Plot and theme. So far, with its first two episodes released, you will be drawn to its solid storytelling that switches back and forth to give the audience a dynamic presentation of its characters, openly laying down the root cause of the tension at the present time and the revenge that is about to take place. The theme that revolves around corruption, injustices, and revenge is not new but they manage to demonstrate different experiences such as loan sharks and stock manipulation made more thrilling by its unique characters and set-up.

Visual elements. The opening shot takes you to a stunning vast land in Mongolia with its main character riding a horse, showing how his money has made him come thus far in life. That scene alone, the cinematography, and other camera shots, whether past or present, create an emotional impact that often parallel a character’s position or state of mind. The musical score gives you a compelling mood to follow the story, opening video included .

Characters and actors. So far, it highlights three characters that will play a major part as a team in taking down the criminal ring—a former gang member turned money trader, a young prosecutor, and a female military officer.

Lee Sun-kyun as Eun Yong. 📷 SBS

Phenomenal actor Lee Sun-kyun delivers an incredible performance as Eun Yong, a man born of poverty who gets imprisoned for robbery and believes that money rules and winner takes all in the game called life. After leaving the prison cell, he joins a group of gang to make money for living and gets hired by a loan shark due to his notable skills of numeracy and remembering numbers. He eventually departs the corrupt boss to manage his own investment business with the help of a successful businesswoman who treats him like a son, becoming a successful money trader. He moves to Mongolia to protect his family as part of the deal with a corrupt chairman but returns to Korea as tension rises to fight for revenge, saying, “The only way to take back what’s stolen is to fight and win with your own strength.”

Kang Yoo-seok as Jang Tae Chun. 📷 SBS

Eun Yong’s relationship with his nephew, Jang Tae Chun, is a tug at the heartstrings—a young prosecutor who is a book lover since childhood, sees Eun Yong as his father image, and dreams big to make it to the top in the legal field made likeable by the promising performance of rookie actor Kang Yoo-seok. He is full of passion to change the face of justice despite the risk of investigating a loan shark and exposing its crimes that his corrupt superiors are against with. Nevertheless, he stands confident with his goal, “I wanted to succeed more than anything. A prosecutor punishing forces of evil in the most awesome way.”

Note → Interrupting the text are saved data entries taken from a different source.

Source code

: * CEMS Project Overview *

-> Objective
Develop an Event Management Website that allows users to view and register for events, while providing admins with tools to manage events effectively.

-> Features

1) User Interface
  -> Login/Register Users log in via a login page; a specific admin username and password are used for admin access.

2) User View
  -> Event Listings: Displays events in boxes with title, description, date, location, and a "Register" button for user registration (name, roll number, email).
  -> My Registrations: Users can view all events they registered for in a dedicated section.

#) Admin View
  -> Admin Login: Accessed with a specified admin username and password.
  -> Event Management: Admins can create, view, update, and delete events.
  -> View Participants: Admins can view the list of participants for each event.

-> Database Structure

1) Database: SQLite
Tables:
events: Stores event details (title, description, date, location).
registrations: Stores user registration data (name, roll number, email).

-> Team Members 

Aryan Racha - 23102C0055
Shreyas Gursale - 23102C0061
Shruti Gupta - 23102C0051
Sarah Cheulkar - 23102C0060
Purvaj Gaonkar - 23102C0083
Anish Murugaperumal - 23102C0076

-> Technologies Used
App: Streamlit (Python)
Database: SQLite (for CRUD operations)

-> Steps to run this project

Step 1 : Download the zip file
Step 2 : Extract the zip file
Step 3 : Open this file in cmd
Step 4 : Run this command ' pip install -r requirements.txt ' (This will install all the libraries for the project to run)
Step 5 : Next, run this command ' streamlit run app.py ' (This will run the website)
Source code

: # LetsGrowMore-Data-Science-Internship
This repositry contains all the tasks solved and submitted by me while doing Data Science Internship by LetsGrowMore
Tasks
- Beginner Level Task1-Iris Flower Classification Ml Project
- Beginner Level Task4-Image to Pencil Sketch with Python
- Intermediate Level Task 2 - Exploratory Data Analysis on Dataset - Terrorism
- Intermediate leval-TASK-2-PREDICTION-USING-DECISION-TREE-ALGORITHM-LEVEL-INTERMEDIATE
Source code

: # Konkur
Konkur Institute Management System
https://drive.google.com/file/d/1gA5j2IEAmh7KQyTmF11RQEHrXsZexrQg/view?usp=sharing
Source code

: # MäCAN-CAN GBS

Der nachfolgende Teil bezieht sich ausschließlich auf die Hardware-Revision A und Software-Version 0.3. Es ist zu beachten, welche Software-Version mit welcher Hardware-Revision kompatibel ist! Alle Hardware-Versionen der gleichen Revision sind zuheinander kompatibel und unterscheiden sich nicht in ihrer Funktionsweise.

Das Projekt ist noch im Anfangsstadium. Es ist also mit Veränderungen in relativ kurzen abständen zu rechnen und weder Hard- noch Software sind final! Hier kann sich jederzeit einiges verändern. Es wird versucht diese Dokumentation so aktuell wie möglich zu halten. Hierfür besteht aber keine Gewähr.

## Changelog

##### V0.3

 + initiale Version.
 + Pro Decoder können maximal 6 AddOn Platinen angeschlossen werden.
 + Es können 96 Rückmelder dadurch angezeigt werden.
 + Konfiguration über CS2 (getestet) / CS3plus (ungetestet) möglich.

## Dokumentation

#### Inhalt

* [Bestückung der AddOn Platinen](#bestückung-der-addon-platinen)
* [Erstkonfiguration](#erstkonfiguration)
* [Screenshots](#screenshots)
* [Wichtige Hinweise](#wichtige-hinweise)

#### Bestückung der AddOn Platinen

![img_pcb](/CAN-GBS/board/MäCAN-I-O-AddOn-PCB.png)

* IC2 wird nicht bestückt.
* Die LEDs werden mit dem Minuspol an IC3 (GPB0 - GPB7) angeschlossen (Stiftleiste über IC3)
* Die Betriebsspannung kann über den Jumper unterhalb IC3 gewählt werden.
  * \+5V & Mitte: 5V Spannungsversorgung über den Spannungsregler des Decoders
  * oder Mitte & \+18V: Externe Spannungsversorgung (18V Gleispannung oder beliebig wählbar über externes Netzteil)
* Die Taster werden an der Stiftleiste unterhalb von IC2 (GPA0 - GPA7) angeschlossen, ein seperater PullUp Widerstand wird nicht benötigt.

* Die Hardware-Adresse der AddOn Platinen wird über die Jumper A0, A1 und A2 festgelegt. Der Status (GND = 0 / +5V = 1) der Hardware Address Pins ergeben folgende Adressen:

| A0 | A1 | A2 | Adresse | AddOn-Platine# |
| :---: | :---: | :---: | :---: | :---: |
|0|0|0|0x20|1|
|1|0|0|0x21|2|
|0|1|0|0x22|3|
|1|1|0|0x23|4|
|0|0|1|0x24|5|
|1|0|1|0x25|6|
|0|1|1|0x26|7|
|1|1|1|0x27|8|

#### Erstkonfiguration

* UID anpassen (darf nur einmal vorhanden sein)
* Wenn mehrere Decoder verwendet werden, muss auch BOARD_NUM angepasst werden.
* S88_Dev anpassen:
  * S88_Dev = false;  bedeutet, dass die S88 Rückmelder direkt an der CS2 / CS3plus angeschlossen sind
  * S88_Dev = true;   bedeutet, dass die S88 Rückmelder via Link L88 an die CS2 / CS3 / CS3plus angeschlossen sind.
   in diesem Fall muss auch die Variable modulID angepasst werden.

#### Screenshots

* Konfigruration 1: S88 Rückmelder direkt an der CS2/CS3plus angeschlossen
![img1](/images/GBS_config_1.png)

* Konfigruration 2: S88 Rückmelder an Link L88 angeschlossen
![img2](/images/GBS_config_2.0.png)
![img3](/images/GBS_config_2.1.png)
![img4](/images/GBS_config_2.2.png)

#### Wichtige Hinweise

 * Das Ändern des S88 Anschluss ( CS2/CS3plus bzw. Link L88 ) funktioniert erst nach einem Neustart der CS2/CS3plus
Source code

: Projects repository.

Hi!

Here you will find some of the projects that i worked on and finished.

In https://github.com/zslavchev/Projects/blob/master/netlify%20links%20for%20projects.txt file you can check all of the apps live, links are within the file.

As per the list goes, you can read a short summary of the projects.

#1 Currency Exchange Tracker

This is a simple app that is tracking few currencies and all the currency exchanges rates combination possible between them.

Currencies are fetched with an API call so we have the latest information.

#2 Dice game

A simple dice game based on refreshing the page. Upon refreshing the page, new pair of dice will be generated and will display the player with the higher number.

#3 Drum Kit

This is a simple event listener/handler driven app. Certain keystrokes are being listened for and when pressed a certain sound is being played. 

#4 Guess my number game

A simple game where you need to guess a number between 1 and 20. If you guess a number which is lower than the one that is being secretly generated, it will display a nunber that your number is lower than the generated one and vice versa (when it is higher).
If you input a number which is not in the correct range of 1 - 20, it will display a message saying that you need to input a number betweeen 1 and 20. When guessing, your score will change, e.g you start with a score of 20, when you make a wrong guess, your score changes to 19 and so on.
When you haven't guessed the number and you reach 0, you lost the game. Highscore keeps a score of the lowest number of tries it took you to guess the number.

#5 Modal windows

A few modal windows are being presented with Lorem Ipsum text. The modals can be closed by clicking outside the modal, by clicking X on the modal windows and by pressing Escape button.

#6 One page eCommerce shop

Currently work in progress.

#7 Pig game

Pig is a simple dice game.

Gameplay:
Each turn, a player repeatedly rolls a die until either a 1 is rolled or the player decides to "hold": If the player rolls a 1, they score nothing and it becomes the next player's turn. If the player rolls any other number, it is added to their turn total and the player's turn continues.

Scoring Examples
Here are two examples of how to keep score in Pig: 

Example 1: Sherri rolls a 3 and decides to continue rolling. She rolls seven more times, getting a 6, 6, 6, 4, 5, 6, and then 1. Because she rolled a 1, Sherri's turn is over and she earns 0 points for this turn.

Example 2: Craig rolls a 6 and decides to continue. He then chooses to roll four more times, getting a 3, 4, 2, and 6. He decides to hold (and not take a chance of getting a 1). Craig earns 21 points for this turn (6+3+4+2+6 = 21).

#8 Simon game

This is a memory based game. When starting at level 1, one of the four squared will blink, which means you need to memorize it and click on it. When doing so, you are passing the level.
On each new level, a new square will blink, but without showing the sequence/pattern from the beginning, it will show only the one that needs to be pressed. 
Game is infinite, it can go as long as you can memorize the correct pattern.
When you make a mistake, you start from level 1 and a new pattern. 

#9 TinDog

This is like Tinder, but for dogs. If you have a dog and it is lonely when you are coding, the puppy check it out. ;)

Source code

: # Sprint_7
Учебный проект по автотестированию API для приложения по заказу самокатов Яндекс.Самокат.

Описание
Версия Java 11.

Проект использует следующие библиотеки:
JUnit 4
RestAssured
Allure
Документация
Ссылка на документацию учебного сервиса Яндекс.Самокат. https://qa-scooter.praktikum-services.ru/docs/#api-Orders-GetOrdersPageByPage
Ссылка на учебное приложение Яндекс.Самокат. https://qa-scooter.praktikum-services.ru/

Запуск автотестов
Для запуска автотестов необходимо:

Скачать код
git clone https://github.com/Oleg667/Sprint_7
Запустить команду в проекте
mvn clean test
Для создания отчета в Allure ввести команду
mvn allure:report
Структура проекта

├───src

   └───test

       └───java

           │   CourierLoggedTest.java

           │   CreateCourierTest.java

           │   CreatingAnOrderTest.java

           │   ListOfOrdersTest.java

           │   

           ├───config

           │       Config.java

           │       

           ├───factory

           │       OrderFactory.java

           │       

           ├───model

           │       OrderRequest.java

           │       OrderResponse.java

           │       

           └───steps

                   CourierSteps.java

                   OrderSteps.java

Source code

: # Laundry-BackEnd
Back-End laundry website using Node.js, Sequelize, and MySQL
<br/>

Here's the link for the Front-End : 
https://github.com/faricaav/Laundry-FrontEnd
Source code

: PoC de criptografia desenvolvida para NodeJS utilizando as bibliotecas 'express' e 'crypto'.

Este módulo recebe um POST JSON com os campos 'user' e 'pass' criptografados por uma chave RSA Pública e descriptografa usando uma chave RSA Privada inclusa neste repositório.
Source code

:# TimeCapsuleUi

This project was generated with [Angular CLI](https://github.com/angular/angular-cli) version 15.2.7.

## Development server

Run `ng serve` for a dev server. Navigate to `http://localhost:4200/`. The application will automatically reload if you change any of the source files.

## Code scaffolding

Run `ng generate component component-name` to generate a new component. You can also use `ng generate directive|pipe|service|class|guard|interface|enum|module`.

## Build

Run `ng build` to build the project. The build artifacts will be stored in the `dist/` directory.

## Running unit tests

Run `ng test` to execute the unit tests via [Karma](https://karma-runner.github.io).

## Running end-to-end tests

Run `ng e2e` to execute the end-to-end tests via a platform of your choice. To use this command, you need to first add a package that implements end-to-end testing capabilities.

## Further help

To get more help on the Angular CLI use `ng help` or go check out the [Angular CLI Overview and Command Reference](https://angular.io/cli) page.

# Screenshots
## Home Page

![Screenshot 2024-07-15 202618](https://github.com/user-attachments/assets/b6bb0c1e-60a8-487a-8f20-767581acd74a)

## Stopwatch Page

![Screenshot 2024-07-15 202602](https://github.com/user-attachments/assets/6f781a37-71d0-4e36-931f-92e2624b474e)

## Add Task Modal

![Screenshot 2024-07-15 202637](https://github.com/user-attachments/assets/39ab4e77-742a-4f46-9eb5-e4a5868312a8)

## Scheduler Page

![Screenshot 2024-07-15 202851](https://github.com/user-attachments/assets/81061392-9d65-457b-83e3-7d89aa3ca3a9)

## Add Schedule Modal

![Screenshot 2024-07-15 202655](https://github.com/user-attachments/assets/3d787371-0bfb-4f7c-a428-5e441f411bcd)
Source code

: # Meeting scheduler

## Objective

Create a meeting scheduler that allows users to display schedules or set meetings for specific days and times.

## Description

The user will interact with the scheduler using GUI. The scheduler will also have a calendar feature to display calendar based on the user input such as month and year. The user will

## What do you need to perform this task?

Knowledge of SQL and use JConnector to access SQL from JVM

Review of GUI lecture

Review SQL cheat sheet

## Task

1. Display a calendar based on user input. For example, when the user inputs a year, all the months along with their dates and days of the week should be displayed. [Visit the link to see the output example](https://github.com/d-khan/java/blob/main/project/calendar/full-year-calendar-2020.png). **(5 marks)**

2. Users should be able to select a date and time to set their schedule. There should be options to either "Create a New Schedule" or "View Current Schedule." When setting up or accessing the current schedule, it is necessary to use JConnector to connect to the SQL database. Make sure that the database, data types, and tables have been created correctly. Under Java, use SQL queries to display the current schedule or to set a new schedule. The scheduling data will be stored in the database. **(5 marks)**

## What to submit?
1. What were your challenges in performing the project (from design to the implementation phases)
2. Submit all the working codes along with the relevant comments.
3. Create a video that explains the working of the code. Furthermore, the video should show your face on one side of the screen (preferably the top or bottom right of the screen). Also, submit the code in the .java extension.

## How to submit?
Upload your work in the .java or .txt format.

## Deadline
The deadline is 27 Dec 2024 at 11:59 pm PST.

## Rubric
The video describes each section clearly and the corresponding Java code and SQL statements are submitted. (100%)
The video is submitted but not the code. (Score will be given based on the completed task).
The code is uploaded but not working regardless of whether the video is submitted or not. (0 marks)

Moon Chae-won as Park Joon Gyeong. 📷 SBS

Moon Chae-won plays Park Joon Gyeong, a strong and intelligent female character who graduated from the training institute with high grades, becoming an elite military officer. Her mother who is a businesswoman and the one who helped Eun Yong, is a victim of injustice. In the process of revenge, she discreetly gives an anonymous tip to the young prosecutor to investigate a powerful money cartel that has conspired with the law and sends a powerful message to Eun Yong, “Come home and let’s fight this together.”

Overall. So far, the drama is a good watch with its compelling narrative, impressive visuals, engaging characters, and thrilling turn of events. It is available for international viewers on Amazon Prime Video.